Problem details = Output all of the lines below exactly, and leave out each image.

Data shown =

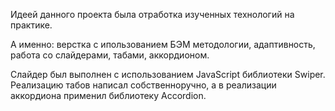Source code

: Идеей данного проекта была отработка изученных технологий на практике.

А именно: верстка с ипользованием БЭМ методологии, адаптивность, работа со слайдерами, табами, аккордионом.

Слайдер был выполнен с использованием JavaScript библиотеки Swiper. Реализацию табов написал собственноручно, а в реализации аккордиона применил библиотеку Accordion.
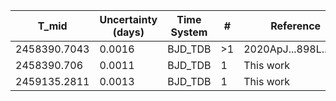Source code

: |T_mid|Uncertainty (days)           |Time System|#                                            |Reference                           |
|-----|-----------------------------|-----------|---------------------------------------------|------------------------------------|
|2458390.7043|0.0016                       |BJD_TDB    |>1                                           |2020ApJ...898L..11G                 |
|2458390.706|0.0011                       |BJD_TDB    |1                                            |This work                           |
|2459135.2811|0.0013                       |BJD_TDB    |1                                            |This work                           |
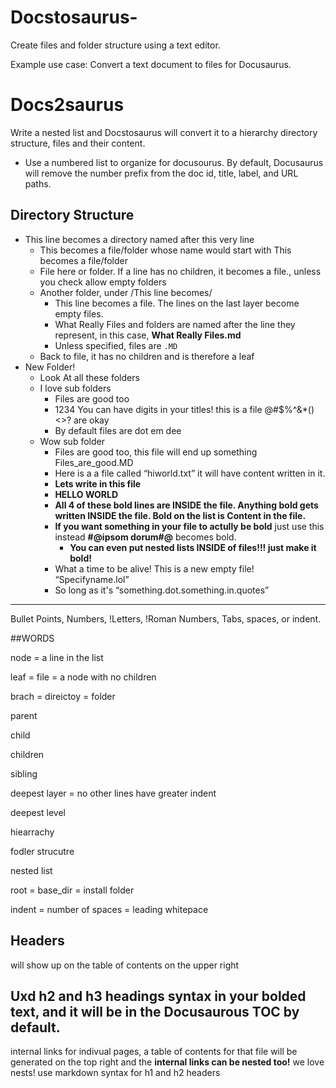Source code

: # Docstosaurus-
Create files and folder structure using a text editor.

Example use case: Convert a text document to files for Docusaurus.


# Docs2saurus

Write a nested list and Docstosaurus will convert it to a hierarchy directory structure, files and their content.

* Use a numbered list to organize for docusourus. By default, Docusaurus will remove the number prefix from the doc id, title, label, and URL paths.

## Directory Structure

- This line becomes a directory named after this very line
  - This becomes a file/folder whose name would start with This becomes a file/folder
  - File here or folder. If a line has no children, it becomes a file., unless you check allow empty folders
  - Another folder, under /This line becomes/
    - This line becomes a file. The lines on the last layer become empty files.
    - What Really Files and folders are named after the line they represent, in this case, **What Really Files.md**
    - Unless specified, files are `.MD`
  - Back to file, it has no children and is therefore a leaf
- New Folder!
  - Look At all these folders
  - I love sub folders
    - Files are good too
    - 1234 You can have digits in your titles! this is a file @#$%^&*()<>? are okay
    - By default files are dot em dee
  - Wow sub folder
    - Files are good too, this file will end up something Files_are_good.MD 
    - Here is a a file called “hiworld.txt” it will have content written in it.
    - **Lets write in this file**
    - **HELLO WORLD**
    - **All 4 of these bold lines are INSIDE the file. Anything bold gets written INSIDE the file. Bold on the list is Content in the file.**
    - **If you want something in your file to actully be bold** just use this instead **#@ipsom dorum#@** becomes bold.
      - **You can even put nested lists INSIDE of files!!!  just make it bold!**
    - What a time to be alive! This is a new empty file! “Specifyname.lol”
    - So long as it's “something.dot.something.in.quotes”
   
      
-------------------------------------------------------------------------------




  Bullet Points, Numbers, !Letters, !Roman Numbers, Tabs, spaces, or indent. 

##WORDS

node = a line in the list

leaf = file = a node with no children

brach = direictoy = folder

parent

child

children

sibling

deepest layer = no other lines have greater indent

deepest level

hiearrachy

fodler strucutre

nested list

root = base_dir = install folder

indent = number of spaces = leading whitepace










## Headers

will show up on the table of contents on the upper right



## Uxd h2 and h3 headings syntax in your bolded text, and it will be in the Docusaurous TOC by default.
internal links for indivual pages, a table of contents for that file will be generated on the top right and the **internal links can be nested too!** we love nests! use markdown syntax for h1 and h2 headers

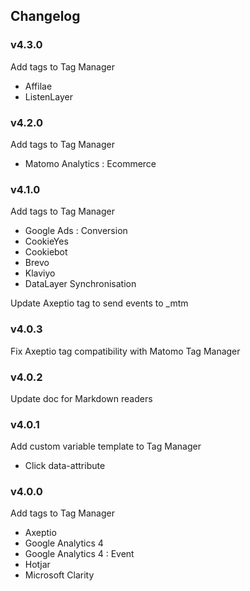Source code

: ## Changelog

### v4.3.0
Add tags to Tag Manager

- Affilae
- ListenLayer

### v4.2.0
Add tags to Tag Manager

- Matomo Analytics : Ecommerce

### v4.1.0
Add tags to Tag Manager

- Google Ads : Conversion
- CookieYes
- Cookiebot
- Brevo
- Klaviyo
- DataLayer Synchronisation

Update Axeptio tag to send events to _mtm

### v4.0.3
Fix Axeptio tag compatibility with Matomo Tag Manager

### v4.0.2
Update doc for Markdown readers

### v4.0.1
Add custom variable template to Tag Manager

- Click data-attribute

### v4.0.0
Add tags to Tag Manager

- Axeptio
- Google Analytics 4
- Google Analytics 4 : Event
- Hotjar
- Microsoft Clarity
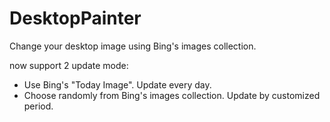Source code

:# DesktopPainter

Change your desktop image using Bing's images collection.

now support 2 update mode:

* Use Bing's "Today Image". Update every day.
* Choose randomly from Bing's images collection. Update by customized period.
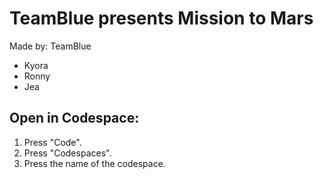 # TeamBlue presents Mission to Mars
Made by: TeamBlue
- Kyora
- Ronny
- Jea

## Open in Codespace:

1. Press "Code".
2. Press "Codespaces".
3. Press the name of the codespace.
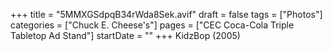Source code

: +++
title = "5MMXGSdpqB34rWda8Sek.avif"
draft = false
tags = ["Photos"]
categories = ["Chuck E. Cheese's"]
pages = ["CEC Coca-Cola Triple Tabletop Ad Stand"]
startDate = ""
+++
KidzBop (2005)
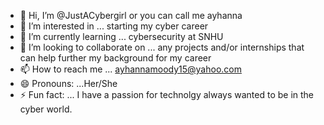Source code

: - 👋 Hi, I’m @JustACybergirl or you can call me ayhanna 
- 👀 I’m interested in ... starting my cyber career
- 🌱 I’m currently learning ... cybersecurity at SNHU 
- 💞️ I’m looking to collaborate on ... any projects and/or internships that can help further my background for my career
- 📫 How to reach me ... ayhannamoody15@yahoo.com
- 😄 Pronouns: ...Her/She
- ⚡ Fun fact: ... I have a passion for technolgy always wanted to be in the cyber world. 

<!---
JustACybergirl/JustACybergirl is a ✨ special ✨ repository because its `README.md` (this file) appears on your GitHub profile.
You can click the Preview link to take a look at your changes.
--->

Result of this exercise =
Source code

: Идеей данного проекта была отработка изученных технологий на практике.

А именно: верстка с ипользованием БЭМ методологии, адаптивность, работа со слайдерами, табами, аккордионом.

Слайдер был выполнен с использованием JavaScript библиотеки Swiper. Реализацию табов написал собственноручно, а в реализации аккордиона применил библиотеку Accordion.
Source code

: |T_mid|Uncertainty (days)           |Time System|#                                            |Reference                           |
|-----|-----------------------------|-----------|---------------------------------------------|------------------------------------|
|2458390.7043|0.0016                       |BJD_TDB    |>1                                           |2020ApJ...898L..11G                 |
|2458390.706|0.0011                       |BJD_TDB    |1                                            |This work                           |
|2459135.2811|0.0013                       |BJD_TDB    |1                                            |This work                           |
Source code

: # Docstosaurus-
Create files and folder structure using a text editor.

Example use case: Convert a text document to files for Docusaurus.


# Docs2saurus

Write a nested list and Docstosaurus will convert it to a hierarchy directory structure, files and their content.

* Use a numbered list to organize for docusourus. By default, Docusaurus will remove the number prefix from the doc id, title, label, and URL paths.

## Directory Structure

- This line becomes a directory named after this very line
  - This becomes a file/folder whose name would start with This becomes a file/folder
  - File here or folder. If a line has no children, it becomes a file., unless you check allow empty folders
  - Another folder, under /This line becomes/
    - This line becomes a file. The lines on the last layer become empty files.
    - What Really Files and folders are named after the line they represent, in this case, **What Really Files.md**
    - Unless specified, files are `.MD`
  - Back to file, it has no children and is therefore a leaf
- New Folder!
  - Look At all these folders
  - I love sub folders
    - Files are good too
    - 1234 You can have digits in your titles! this is a file @#$%^&*()<>? are okay
    - By default files are dot em dee
  - Wow sub folder
    - Files are good too, this file will end up something Files_are_good.MD 
    - Here is a a file called “hiworld.txt” it will have content written in it.
    - **Lets write in this file**
    - **HELLO WORLD**
    - **All 4 of these bold lines are INSIDE the file. Anything bold gets written INSIDE the file. Bold on the list is Content in the file.**
    - **If you want something in your file to actully be bold** just use this instead **#@ipsom dorum#@** becomes bold.
      - **You can even put nested lists INSIDE of files!!!  just make it bold!**
    - What a time to be alive! This is a new empty file! “Specifyname.lol”
    - So long as it's “something.dot.something.in.quotes”
   
      
-------------------------------------------------------------------------------




  Bullet Points, Numbers, !Letters, !Roman Numbers, Tabs, spaces, or indent. 

##WORDS

node = a line in the list

leaf = file = a node with no children

brach = direictoy = folder

parent

child

children

sibling

deepest layer = no other lines have greater indent

deepest level

hiearrachy

fodler strucutre

nested list

root = base_dir = install folder

indent = number of spaces = leading whitepace










## Headers

will show up on the table of contents on the upper right



## Uxd h2 and h3 headings syntax in your bolded text, and it will be in the Docusaurous TOC by default.
internal links for indivual pages, a table of contents for that file will be generated on the top right and the **internal links can be nested too!** we love nests! use markdown syntax for h1 and h2 headers

Source code

: ## Changelog

### v4.3.0
Add tags to Tag Manager

- Affilae
- ListenLayer

### v4.2.0
Add tags to Tag Manager

- Matomo Analytics : Ecommerce

### v4.1.0
Add tags to Tag Manager

- Google Ads : Conversion
- CookieYes
- Cookiebot
- Brevo
- Klaviyo
- DataLayer Synchronisation

Update Axeptio tag to send events to _mtm

### v4.0.3
Fix Axeptio tag compatibility with Matomo Tag Manager

### v4.0.2
Update doc for Markdown readers

### v4.0.1
Add custom variable template to Tag Manager

- Click data-attribute

### v4.0.0
Add tags to Tag Manager

- Axeptio
- Google Analytics 4
- Google Analytics 4 : Event
- Hotjar
- Microsoft Clarity
Source code

:# DesktopPainter

Change your desktop image using Bing's images collection.

now support 2 update mode:

* Use Bing's "Today Image". Update every day.
* Choose randomly from Bing's images collection. Update by customized period.
 # TeamBlue presents Mission to Mars
Made by: TeamBlue
- Kyora
- Ronny
- Jea

## Open in Codespace:

1. Press "Code".
2. Press "Codespaces".
3. Press the name of the codespace.
Source code

: +++
title = "5MMXGSdpqB34rWda8Sek.avif"
draft = false
tags = ["Photos"]
categories = ["Chuck E. Cheese's"]
pages = ["CEC Coca-Cola Triple Tabletop Ad Stand"]
startDate = ""
+++
KidzBop (2005)
Source code

: - 👋 Hi, I’m @JustACybergirl or you can call me ayhanna 
- 👀 I’m interested in ... starting my cyber career
- 🌱 I’m currently learning ... cybersecurity at SNHU 
- 💞️ I’m looking to collaborate on ... any projects and/or internships that can help further my background for my career
- 📫 How to reach me ... ayhannamoody15@yahoo.com
- 😄 Pronouns: ...Her/She
- ⚡ Fun fact: ... I have a passion for technolgy always wanted to be in the cyber world. 

<!---
JustACybergirl/JustACybergirl is a ✨ special ✨ repository because its `README.md` (this file) appears on your GitHub profile.
You can click the Preview link to take a look at your changes.
--->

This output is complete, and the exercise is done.